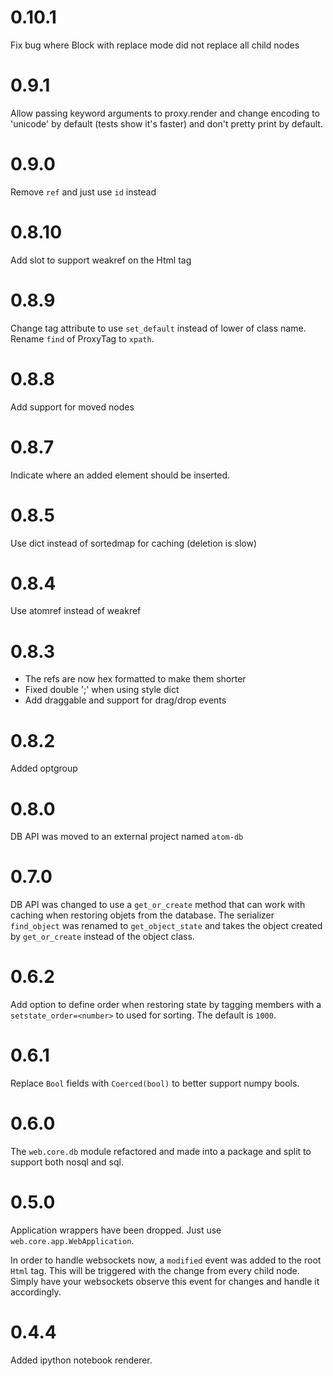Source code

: # 0.10.1

Fix bug where Block with replace mode did not replace all child nodes

# 0.9.1

Allow passing keyword arguments to proxy.render and change encoding to 'unicode'
by default (tests show it's faster) and don't pretty print by default.

# 0.9.0

Remove `ref` and just use `id` instead

# 0.8.10

Add slot to support weakref on the Html tag

# 0.8.9

Change tag attribute to use `set_default` instead of lower of class name.
Rename `find` of ProxyTag to `xpath`.


# 0.8.8

Add support for moved nodes

# 0.8.7

Indicate where an added element should be inserted.

# 0.8.5

Use dict instead of sortedmap for caching (deletion is slow)

# 0.8.4

Use atomref instead of weakref

# 0.8.3

- The refs are now hex formatted to make them shorter
- Fixed double ';' when using style dict
- Add draggable and support for drag/drop events

# 0.8.2

Added optgroup

# 0.8.0

DB API was moved to an external project named `atom-db`

# 0.7.0

DB API was changed to use a `get_or_create` method that can work with caching
when restoring objets from the database. The serializer `find_object` was
renamed to `get_object_state` and takes the object created by `get_or_create`
instead of the object class.


# 0.6.2

Add option to define order when restoring state by tagging members with
a `setstate_order=<number>` to used for sorting. The default is `1000`.

# 0.6.1

Replace `Bool` fields with `Coerced(bool)` to better support numpy bools.

# 0.6.0

The `web.core.db` module refactored and made into a package and split to
support both nosql and sql.

# 0.5.0

Application wrappers have been dropped. Just use `web.core.app.WebApplication`.

In order to handle websockets now, a `modified` event was added to the root
`Html` tag. This will be triggered with the change from every child node.
Simply have your websockets observe this event for changes and
handle it accordingly.


# 0.4.4

Added ipython notebook renderer.

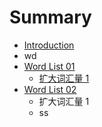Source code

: # Summary

* [Introduction](README.md)
* wd
* [Word List 01](word_list_01.md)
   * [扩大词汇量 1](wd01/kuo_da_ci_hui_liang_1.md)
* [Word List 02](word_list_02.md)
   * 扩大词汇量 1
   * ss

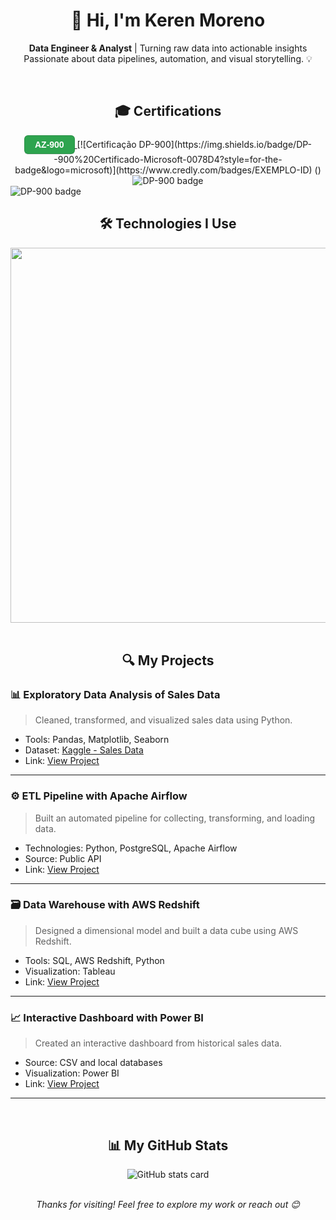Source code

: <!-- Header -->
<h1 align="center">
  👋 Hi, I'm Keren Moreno
</h1>

<p align="center">
  <b>Data Engineer & Analyst</b> | Turning raw data into actionable insights  
  <br/>
  Passionate about data pipelines, automation, and visual storytelling. 💡
</p>

<br/>

<!-- Certifications -->
<h2 align="center">🎓 Certifications</h2>

<div align="center">
  <!-- AZ-900 Badge -->
  <a href="https://www.credly.com/badges/f8d23cac-187c-49c5-aa6c-10c68c4ac085?source=linked_in_profile" target="_blank">
  <button style="
    background-color:#2ea44f;
    border:1px solid rgba(27, 31, 35, .15);
    border-radius:6px;
    box-shadow:rgba(27, 31, 35, .1) 0 1px 0;
    color:#fff;
    cursor:pointer;
    font-size:14px;
    font-weight:600;
    padding:6px 16px;
    text-align:center;
    text-decoration:none;
    display:inline-block;
  ">
    AZ-900
  </button>
</a>
  [![Certificação DP-900](https://img.shields.io/badge/DP--900%20Certificado-Microsoft-0078D4?style=for-the-badge&logo=microsoft)](https://www.credly.com/badges/EXEMPLO-ID)
()

  <!-- DP-900 Badge -->
  <img src="https://learn.microsoft.com/en-us/users/kerenmoreno-5158/credentials/a9d690d9f0b2a8fc?ref=https%3A%2F%2Fwww.linkedin.com%2F" alt="DP-900 badge"/>
</div>

  <!-- AI-900 Badge -->
  <img src="https://learn.microsoft.com/en-us/users/kerenmoreno-5158/credentials/754a633b777f6508?ref=https%3A%2F%2Fwww.linkedin.com%2F" alt="DP-900 badge"/>
</div>

<br/>
<!-- Skills Section -->
<h2 align="center">🛠️ Technologies I Use</h2>

<div align="center">
  <img src="https://skillicons.dev/icons?i=python,sql,pandas,numpy,git,docker,airflow,aws,excel,tableau,matplotlib,seaborn" width="600px"/>
</div>

<br/>

<!-- Projects Section -->
<h2 align="center">🔍 My Projects</h2>

### 📊 Exploratory Data Analysis of Sales Data 

> Cleaned, transformed, and visualized sales data using Python.
- Tools: Pandas, Matplotlib, Seaborn
- Dataset: [Kaggle - Sales Data](https://www.kaggle.com/dataset/sales-data-sample) 
- Link: [View Project](https://github.com/kerenmoreno/projeto-analise-vendas) 

---

### ⚙️ ETL Pipeline with Apache Airflow

> Built an automated pipeline for collecting, transforming, and loading data.
- Technologies: Python, PostgreSQL, Apache Airflow
- Source: Public API
- Link: [View Project](https://github.com/kerenmoreno/pipeline-airflow) 

---

### 🗃️ Data Warehouse with AWS Redshift

> Designed a dimensional model and built a data cube using AWS Redshift.
- Tools: SQL, AWS Redshift, Python
- Visualization: Tableau
- Link: [View Project](https://github.com/kerenmoreno/data-warehouse-redshift) 

---

### 📈 Interactive Dashboard with Power BI

> Created an interactive dashboard from historical sales data.
- Source: CSV and local databases
- Visualization: Power BI
- Link: [View Project](https://github.com/kerenmoreno/dashboard-powerbi) 

---

<br/>

<!-- GitHub Stats -->
<h2 align="center">📊 My GitHub Stats</h2>

<div align="center">
  <img src="https://github-readme-stats.vercel.app/api?username=kerenmoreno&show_icons=true&theme=radical" alt="GitHub stats card"/>
</div>

<br/>

<!-- Footer -->
<div align="center">
  <p><i>Thanks for visiting! Feel free to explore my work or reach out 😊</i></p>
</div>

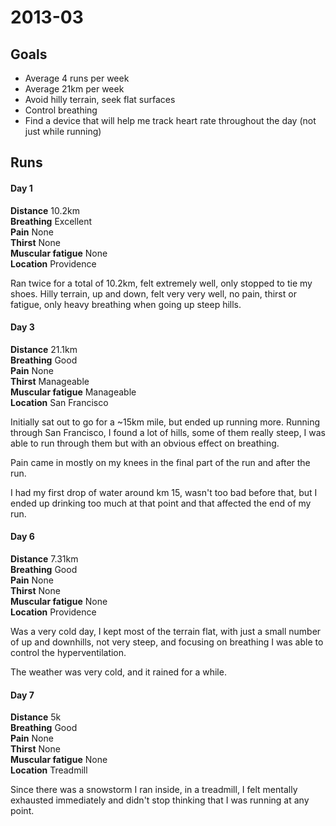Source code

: # 2013-03

## Goals

 * Average 4 runs per week
 * Average 21km per week
 * Avoid hilly terrain, seek flat surfaces
 * Control breathing
 * Find a device that will help me track heart rate throughout the day (not just while running)

## Runs

#### Day 1

**Distance** 10.2km  
**Breathing** Excellent  
**Pain** None  
**Thirst** None  
**Muscular fatigue** None  
**Location** Providence

Ran twice for a total of 10.2km, felt extremely well, only stopped to tie my shoes.
Hilly terrain, up and down, felt very very well, no pain, thirst or fatigue, only
heavy breathing when going up steep hills.

#### Day 3

**Distance** 21.1km  
**Breathing** Good  
**Pain** None  
**Thirst** Manageable  
**Muscular fatigue** Manageable  
**Location** San Francisco

Initially sat out to go for a ~15km mile, but ended up running more. Running through San Francisco,
I found a lot of hills, some of them really steep, I was able to run through them but with an obvious
effect on breathing.

Pain came in mostly on my knees in the final part of the run and after the run.

I had my first drop of water around km 15, wasn't too bad before that, but I ended up drinking too
much at that point and that affected the end of my run.


#### Day 6

**Distance** 7.31km  
**Breathing** Good  
**Pain** None  
**Thirst** None  
**Muscular fatigue** None  
**Location** Providence

Was a very cold day, I kept most of the terrain flat, with just a small number of up and downhills,
not very steep, and focusing on breathing I was able to control the hyperventilation.

The weather was very cold, and it rained for a while.

#### Day 7

**Distance** 5k  
**Breathing** Good  
**Pain** None  
**Thirst** None  
**Muscular fatigue** None  
**Location** Treadmill

Since there was a snowstorm I ran inside, in a treadmill, I felt mentally exhausted immediately and
didn't stop thinking that I was running at any point.
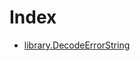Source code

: # Index

<!-- START_INDEX -->
- [library.DecodeErrorString](./library.DecodeErrorString.md)
<!-- END_INDEX -->

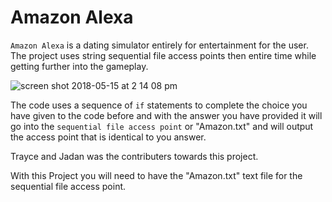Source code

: # Amazon Alexa

`Amazon Alexa` is a dating simulator entirely for entertainment for the user. The project uses string sequential file access points then entire time while getting further into the gameplay.  

![screen shot 2018-05-15 at 2 14 08 pm](https://user-images.githubusercontent.com/31167432/40081132-58f007d2-584a-11e8-976a-e140d93991ab.png)


The code uses a sequence of `if` statements to complete the choice you have given to the code before and with the answer you have provided it will go into the `sequential file access point` or "Amazon.txt" and will output the access point that is identical to you answer.

Trayce and Jadan was the contributers towards this project.

With this Project you will need to have the "Amazon.txt" text file for the sequential file access point.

WHAT TO DO -
Leaving out the pictures, repeat all the entries exactly as they stand.

RESPONSE -
Source code

: # 0.10.1

Fix bug where Block with replace mode did not replace all child nodes

# 0.9.1

Allow passing keyword arguments to proxy.render and change encoding to 'unicode'
by default (tests show it's faster) and don't pretty print by default.

# 0.9.0

Remove `ref` and just use `id` instead

# 0.8.10

Add slot to support weakref on the Html tag

# 0.8.9

Change tag attribute to use `set_default` instead of lower of class name.
Rename `find` of ProxyTag to `xpath`.


# 0.8.8

Add support for moved nodes

# 0.8.7

Indicate where an added element should be inserted.

# 0.8.5

Use dict instead of sortedmap for caching (deletion is slow)

# 0.8.4

Use atomref instead of weakref

# 0.8.3

- The refs are now hex formatted to make them shorter
- Fixed double ';' when using style dict
- Add draggable and support for drag/drop events

# 0.8.2

Added optgroup

# 0.8.0

DB API was moved to an external project named `atom-db`

# 0.7.0

DB API was changed to use a `get_or_create` method that can work with caching
when restoring objets from the database. The serializer `find_object` was
renamed to `get_object_state` and takes the object created by `get_or_create`
instead of the object class.


# 0.6.2

Add option to define order when restoring state by tagging members with
a `setstate_order=<number>` to used for sorting. The default is `1000`.

# 0.6.1

Replace `Bool` fields with `Coerced(bool)` to better support numpy bools.

# 0.6.0

The `web.core.db` module refactored and made into a package and split to
support both nosql and sql.

# 0.5.0

Application wrappers have been dropped. Just use `web.core.app.WebApplication`.

In order to handle websockets now, a `modified` event was added to the root
`Html` tag. This will be triggered with the change from every child node.
Simply have your websockets observe this event for changes and
handle it accordingly.


# 0.4.4

Added ipython notebook renderer.

Source code

: # Summary

* [Introduction](README.md)
* wd
* [Word List 01](word_list_01.md)
   * [扩大词汇量 1](wd01/kuo_da_ci_hui_liang_1.md)
* [Word List 02](word_list_02.md)
   * 扩大词汇量 1
   * ss

Source code

: <!-- Header -->
<h1 align="center">
  👋 Hi, I'm Keren Moreno
</h1>

<p align="center">
  <b>Data Engineer & Analyst</b> | Turning raw data into actionable insights  
  <br/>
  Passionate about data pipelines, automation, and visual storytelling. 💡
</p>

<br/>

<!-- Certifications -->
<h2 align="center">🎓 Certifications</h2>

<div align="center">
  <!-- AZ-900 Badge -->
  <a href="https://www.credly.com/badges/f8d23cac-187c-49c5-aa6c-10c68c4ac085?source=linked_in_profile" target="_blank">
  <button style="
    background-color:#2ea44f;
    border:1px solid rgba(27, 31, 35, .15);
    border-radius:6px;
    box-shadow:rgba(27, 31, 35, .1) 0 1px 0;
    color:#fff;
    cursor:pointer;
    font-size:14px;
    font-weight:600;
    padding:6px 16px;
    text-align:center;
    text-decoration:none;
    display:inline-block;
  ">
    AZ-900
  </button>
</a>
  [![Certificação DP-900](https://img.shields.io/badge/DP--900%20Certificado-Microsoft-0078D4?style=for-the-badge&logo=microsoft)](https://www.credly.com/badges/EXEMPLO-ID)
()

  <!-- DP-900 Badge -->
  <img src="https://learn.microsoft.com/en-us/users/kerenmoreno-5158/credentials/a9d690d9f0b2a8fc?ref=https%3A%2F%2Fwww.linkedin.com%2F" alt="DP-900 badge"/>
</div>

  <!-- AI-900 Badge -->
  <img src="https://learn.microsoft.com/en-us/users/kerenmoreno-5158/credentials/754a633b777f6508?ref=https%3A%2F%2Fwww.linkedin.com%2F" alt="DP-900 badge"/>
</div>

<br/>
<!-- Skills Section -->
<h2 align="center">🛠️ Technologies I Use</h2>

<div align="center">
  <img src="https://skillicons.dev/icons?i=python,sql,pandas,numpy,git,docker,airflow,aws,excel,tableau,matplotlib,seaborn" width="600px"/>
</div>

<br/>

<!-- Projects Section -->
<h2 align="center">🔍 My Projects</h2>

### 📊 Exploratory Data Analysis of Sales Data 

> Cleaned, transformed, and visualized sales data using Python.
- Tools: Pandas, Matplotlib, Seaborn
- Dataset: [Kaggle - Sales Data](https://www.kaggle.com/dataset/sales-data-sample) 
- Link: [View Project](https://github.com/kerenmoreno/projeto-analise-vendas) 

---

### ⚙️ ETL Pipeline with Apache Airflow

> Built an automated pipeline for collecting, transforming, and loading data.
- Technologies: Python, PostgreSQL, Apache Airflow
- Source: Public API
- Link: [View Project](https://github.com/kerenmoreno/pipeline-airflow) 

---

### 🗃️ Data Warehouse with AWS Redshift

> Designed a dimensional model and built a data cube using AWS Redshift.
- Tools: SQL, AWS Redshift, Python
- Visualization: Tableau
- Link: [View Project](https://github.com/kerenmoreno/data-warehouse-redshift) 

---

### 📈 Interactive Dashboard with Power BI

> Created an interactive dashboard from historical sales data.
- Source: CSV and local databases
- Visualization: Power BI
- Link: [View Project](https://github.com/kerenmoreno/dashboard-powerbi) 

---

<br/>

<!-- GitHub Stats -->
<h2 align="center">📊 My GitHub Stats</h2>

<div align="center">
  <img src="https://github-readme-stats.vercel.app/api?username=kerenmoreno&show_icons=true&theme=radical" alt="GitHub stats card"/>
</div>

<br/>

<!-- Footer -->
<div align="center">
  <p><i>Thanks for visiting! Feel free to explore my work or reach out 😊</i></p>
</div>

Source code

: # 2013-03

## Goals

 * Average 4 runs per week
 * Average 21km per week
 * Avoid hilly terrain, seek flat surfaces
 * Control breathing
 * Find a device that will help me track heart rate throughout the day (not just while running)

## Runs

#### Day 1

**Distance** 10.2km  
**Breathing** Excellent  
**Pain** None  
**Thirst** None  
**Muscular fatigue** None  
**Location** Providence

Ran twice for a total of 10.2km, felt extremely well, only stopped to tie my shoes.
Hilly terrain, up and down, felt very very well, no pain, thirst or fatigue, only
heavy breathing when going up steep hills.

#### Day 3

**Distance** 21.1km  
**Breathing** Good  
**Pain** None  
**Thirst** Manageable  
**Muscular fatigue** Manageable  
**Location** San Francisco

Initially sat out to go for a ~15km mile, but ended up running more. Running through San Francisco,
I found a lot of hills, some of them really steep, I was able to run through them but with an obvious
effect on breathing.

Pain came in mostly on my knees in the final part of the run and after the run.

I had my first drop of water around km 15, wasn't too bad before that, but I ended up drinking too
much at that point and that affected the end of my run.


#### Day 6

**Distance** 7.31km  
**Breathing** Good  
**Pain** None  
**Thirst** None  
**Muscular fatigue** None  
**Location** Providence

Was a very cold day, I kept most of the terrain flat, with just a small number of up and downhills,
not very steep, and focusing on breathing I was able to control the hyperventilation.

The weather was very cold, and it rained for a while.

#### Day 7

**Distance** 5k  
**Breathing** Good  
**Pain** None  
**Thirst** None  
**Muscular fatigue** None  
**Location** Treadmill

Since there was a snowstorm I ran inside, in a treadmill, I felt mentally exhausted immediately and
didn't stop thinking that I was running at any point.
Source code

: # Index

<!-- START_INDEX -->
- [library.DecodeErrorString](./library.DecodeErrorString.md)
<!-- END_INDEX -->

Source code

: # Amazon Alexa

`Amazon Alexa` is a dating simulator entirely for entertainment for the user. The project uses string sequential file access points then entire time while getting further into the gameplay.  

![screen shot 2018-05-15 at 2 14 08 pm](https://user-images.githubusercontent.com/31167432/40081132-58f007d2-584a-11e8-976a-e140d93991ab.png)


The code uses a sequence of `if` statements to complete the choice you have given to the code before and with the answer you have provided it will go into the `sequential file access point` or "Amazon.txt" and will output the access point that is identical to you answer.

Trayce and Jadan was the contributers towards this project.

With this Project you will need to have the "Amazon.txt" text file for the sequential file access point.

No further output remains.